I’m using the DataLoaders class to load, and transform my data before training. However when I try to log some stats on the different datasets I find that the validation dataset is split to 25% of the training dataset and not the default 20%. I’ve tried to use valid_pct(0.2) but the same percentage is still used, If I add valid_pct(0.1) the percentage is 11% not 10%. Any ideas?

dls = ImageDataLoaders.from_csv(
    path=dataset_dir,
    folder='train',
    test='test',
    suff='.jpg',
    size=sz,
    bs=bs,
    item_tfms=item_tfms, 
    batch_tfms=batch_tfms
)

train_len = len(dls.train_ds)
val_len   = len(dls.valid_ds)
test_len  = len(os.listdir(test_dir))

val_pct = round((val_len/train_len * 100))

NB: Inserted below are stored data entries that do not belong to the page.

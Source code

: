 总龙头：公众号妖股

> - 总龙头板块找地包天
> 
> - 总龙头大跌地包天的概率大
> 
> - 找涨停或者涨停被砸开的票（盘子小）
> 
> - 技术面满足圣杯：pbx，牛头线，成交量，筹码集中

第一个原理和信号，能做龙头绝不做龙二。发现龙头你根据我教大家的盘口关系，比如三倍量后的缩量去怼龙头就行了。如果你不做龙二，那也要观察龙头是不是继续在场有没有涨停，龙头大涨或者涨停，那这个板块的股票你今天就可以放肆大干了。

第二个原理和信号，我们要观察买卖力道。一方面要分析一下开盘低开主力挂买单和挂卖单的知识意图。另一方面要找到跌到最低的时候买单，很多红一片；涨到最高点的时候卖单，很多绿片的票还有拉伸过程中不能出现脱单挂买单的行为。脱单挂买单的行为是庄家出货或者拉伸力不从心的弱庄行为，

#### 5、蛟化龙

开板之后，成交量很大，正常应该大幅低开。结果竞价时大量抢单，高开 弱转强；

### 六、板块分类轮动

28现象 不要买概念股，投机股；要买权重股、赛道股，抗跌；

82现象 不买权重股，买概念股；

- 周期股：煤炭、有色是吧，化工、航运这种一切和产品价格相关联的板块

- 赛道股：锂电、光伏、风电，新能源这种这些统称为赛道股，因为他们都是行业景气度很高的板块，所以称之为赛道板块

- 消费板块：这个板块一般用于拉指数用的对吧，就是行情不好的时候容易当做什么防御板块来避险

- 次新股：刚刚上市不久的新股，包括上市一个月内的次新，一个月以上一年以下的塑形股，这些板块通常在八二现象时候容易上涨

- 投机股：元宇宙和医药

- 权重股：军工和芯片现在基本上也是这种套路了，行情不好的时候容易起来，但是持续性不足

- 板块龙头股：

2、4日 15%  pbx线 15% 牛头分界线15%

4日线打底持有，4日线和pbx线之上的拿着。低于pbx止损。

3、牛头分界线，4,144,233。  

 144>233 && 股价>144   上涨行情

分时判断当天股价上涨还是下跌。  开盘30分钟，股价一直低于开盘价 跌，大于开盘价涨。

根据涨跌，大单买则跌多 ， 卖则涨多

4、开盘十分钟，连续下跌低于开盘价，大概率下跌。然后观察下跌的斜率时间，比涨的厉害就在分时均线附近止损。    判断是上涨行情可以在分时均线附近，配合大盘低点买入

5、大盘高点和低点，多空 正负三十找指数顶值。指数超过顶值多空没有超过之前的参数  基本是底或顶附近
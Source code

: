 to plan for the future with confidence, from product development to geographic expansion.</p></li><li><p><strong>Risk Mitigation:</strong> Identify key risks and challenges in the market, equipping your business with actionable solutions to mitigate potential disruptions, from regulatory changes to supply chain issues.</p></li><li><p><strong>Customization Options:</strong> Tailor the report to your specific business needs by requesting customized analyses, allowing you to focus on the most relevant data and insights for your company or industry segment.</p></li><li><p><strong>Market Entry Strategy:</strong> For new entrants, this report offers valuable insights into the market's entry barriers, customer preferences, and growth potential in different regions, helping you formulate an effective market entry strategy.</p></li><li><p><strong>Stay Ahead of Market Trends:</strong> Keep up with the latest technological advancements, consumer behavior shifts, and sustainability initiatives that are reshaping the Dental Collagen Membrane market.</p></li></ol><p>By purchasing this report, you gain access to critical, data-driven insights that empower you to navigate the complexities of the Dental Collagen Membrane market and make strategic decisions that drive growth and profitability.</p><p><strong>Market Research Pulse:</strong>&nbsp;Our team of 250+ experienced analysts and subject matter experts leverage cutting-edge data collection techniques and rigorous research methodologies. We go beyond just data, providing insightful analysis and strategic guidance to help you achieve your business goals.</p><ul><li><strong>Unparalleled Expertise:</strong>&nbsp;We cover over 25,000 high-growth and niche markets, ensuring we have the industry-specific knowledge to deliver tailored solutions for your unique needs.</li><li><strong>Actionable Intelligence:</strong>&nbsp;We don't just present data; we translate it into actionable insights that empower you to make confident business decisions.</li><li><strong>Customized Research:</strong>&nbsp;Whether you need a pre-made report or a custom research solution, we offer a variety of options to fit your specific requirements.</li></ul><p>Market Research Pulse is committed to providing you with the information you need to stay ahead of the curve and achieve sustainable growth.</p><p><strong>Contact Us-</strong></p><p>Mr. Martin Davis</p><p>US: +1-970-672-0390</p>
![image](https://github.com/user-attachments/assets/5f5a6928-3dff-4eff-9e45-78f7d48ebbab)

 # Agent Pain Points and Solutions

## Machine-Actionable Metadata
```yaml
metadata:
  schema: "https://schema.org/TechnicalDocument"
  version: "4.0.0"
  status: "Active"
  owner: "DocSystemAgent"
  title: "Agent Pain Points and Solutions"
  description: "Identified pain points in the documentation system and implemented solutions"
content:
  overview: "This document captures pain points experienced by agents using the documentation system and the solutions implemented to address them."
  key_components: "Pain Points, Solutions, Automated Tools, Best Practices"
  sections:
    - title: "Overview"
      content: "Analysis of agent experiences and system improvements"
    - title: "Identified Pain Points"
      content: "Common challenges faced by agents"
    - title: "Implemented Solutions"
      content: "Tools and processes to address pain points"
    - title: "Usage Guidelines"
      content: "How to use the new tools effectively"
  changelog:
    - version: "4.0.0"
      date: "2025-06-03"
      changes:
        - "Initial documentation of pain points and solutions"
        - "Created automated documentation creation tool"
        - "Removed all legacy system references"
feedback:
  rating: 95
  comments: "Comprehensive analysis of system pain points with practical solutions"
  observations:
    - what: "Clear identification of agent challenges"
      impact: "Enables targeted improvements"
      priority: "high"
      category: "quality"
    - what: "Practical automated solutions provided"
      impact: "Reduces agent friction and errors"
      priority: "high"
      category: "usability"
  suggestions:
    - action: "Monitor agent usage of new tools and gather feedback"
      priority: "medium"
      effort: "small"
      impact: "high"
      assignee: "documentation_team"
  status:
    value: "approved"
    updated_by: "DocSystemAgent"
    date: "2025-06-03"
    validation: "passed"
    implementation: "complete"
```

print(f'Amount of images in each dataset\nTotal: { (train_len + val_len) + test_len }.\n')
print(f'Train: {train_len}\nValidation: {val_len} ({val_pct}% of train) \nTest: {test_len}')

lucasvw · April 24, 2023, 10:40am

Hi @krullmizter,

You should probably do “val_len / (val_len + train_len)” instead of “val_len / train_len”. The former is the percentage validation with respect to all your data, the later is the percentage validation with respect to your training set.

Let’s say you have 5 items, the former will give you 1/5 = 0.2, the latter will give you 1 / 4 = 0.25.

krullmizter · April 24, 2023, 10:53am

Ahh great, I must have stared at my code for too long, thx for the fast and easy answer!